Nokia Oyj decided – as it was reported on numerous occasions – this week to divest its mapping services unit Here to a consortium of automakers consisting of the German luxury triumvirate: BMW, Audi and Mercedes-Benz.
That puts into play the remaining independent mapping provider – TomTom NV – though the Duth rival is not seen by analysts and industry experts fetching the same copious takeover amount. The German carmakers have valued the Here division at around 2.9 billion euros ($3.2 billion) – which is around 25 times the earnings before interest, taxes, depreciation and amortization of TomTom. That would mean around 13 euros per share, which is 30 percent above the current threshold for the Dutch company – a premium that minority shareholders would welcome but experts don’t see likely. The stock did trade that high around six years ago but analysts don’t forecast a return to the level on its own for the next twelve months.

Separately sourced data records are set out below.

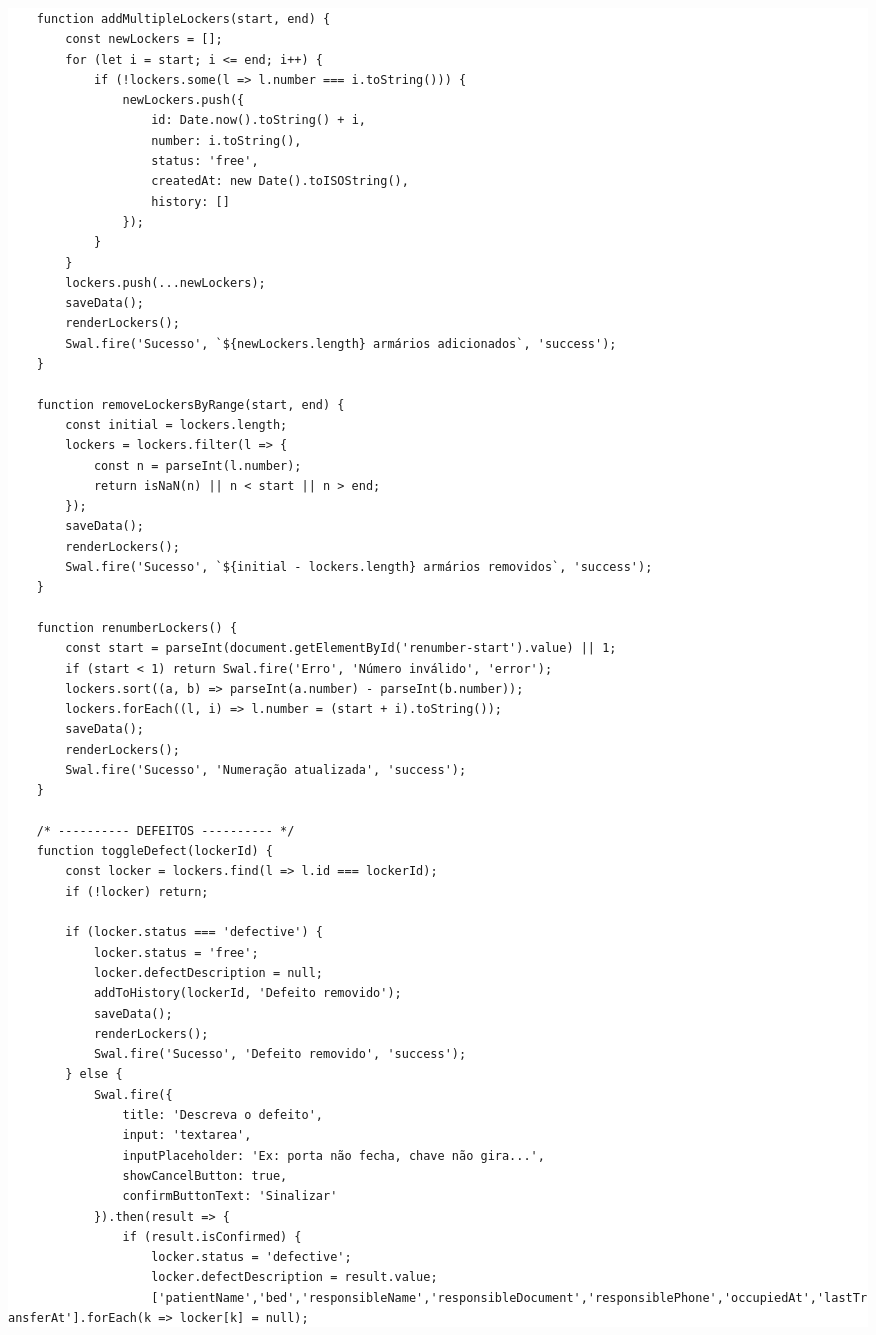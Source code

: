         function addMultipleLockers(start, end) {
            const newLockers = [];
            for (let i = start; i <= end; i++) {
                if (!lockers.some(l => l.number === i.toString())) {
                    newLockers.push({
                        id: Date.now().toString() + i,
                        number: i.toString(),
                        status: 'free',
                        createdAt: new Date().toISOString(),
                        history: []
                    });
                }
            }
            lockers.push(...newLockers);
            saveData();
            renderLockers();
            Swal.fire('Sucesso', `${newLockers.length} armários adicionados`, 'success');
        }

        function removeLockersByRange(start, end) {
            const initial = lockers.length;
            lockers = lockers.filter(l => {
                const n = parseInt(l.number);
                return isNaN(n) || n < start || n > end;
            });
            saveData();
            renderLockers();
            Swal.fire('Sucesso', `${initial - lockers.length} armários removidos`, 'success');
        }

        function renumberLockers() {
            const start = parseInt(document.getElementById('renumber-start').value) || 1;
            if (start < 1) return Swal.fire('Erro', 'Número inválido', 'error');
            lockers.sort((a, b) => parseInt(a.number) - parseInt(b.number));
            lockers.forEach((l, i) => l.number = (start + i).toString());
            saveData();
            renderLockers();
            Swal.fire('Sucesso', 'Numeração atualizada', 'success');
        }

        /* ---------- DEFEITOS ---------- */
        function toggleDefect(lockerId) {
            const locker = lockers.find(l => l.id === lockerId);
            if (!locker) return;

            if (locker.status === 'defective') {
                locker.status = 'free';
                locker.defectDescription = null;
                addToHistory(lockerId, 'Defeito removido');
                saveData();
                renderLockers();
                Swal.fire('Sucesso', 'Defeito removido', 'success');
            } else {
                Swal.fire({
                    title: 'Descreva o defeito',
                    input: 'textarea',
                    inputPlaceholder: 'Ex: porta não fecha, chave não gira...',
                    showCancelButton: true,
                    confirmButtonText: 'Sinalizar'
                }).then(result => {
                    if (result.isConfirmed) {
                        locker.status = 'defective';
                        locker.defectDescription = result.value;
                        ['patientName','bed','responsibleName','responsibleDocument','responsiblePhone','occupiedAt','lastTransferAt'].forEach(k => locker[k] = null);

According to people that have knowledge of the matter, TomTom has started exploring its own options that could implicate a sale and wants to attract investors that were looking at Nokia’s Here but had to back down as the German consortium became the main contender. Among the latter we already know about Uber Technologies, the disruptive car-hailing company, which contemplated an alliance with China’s Baidu Inc. and Apax Partners for the bid earlier this year. TomTom is a viable and also among the last digital-map assets that would make a great target for auto industry peers or technology giants such as Apple and Uber – but the company has the disadvantage of having fallen behind Here in terms of automotive market share.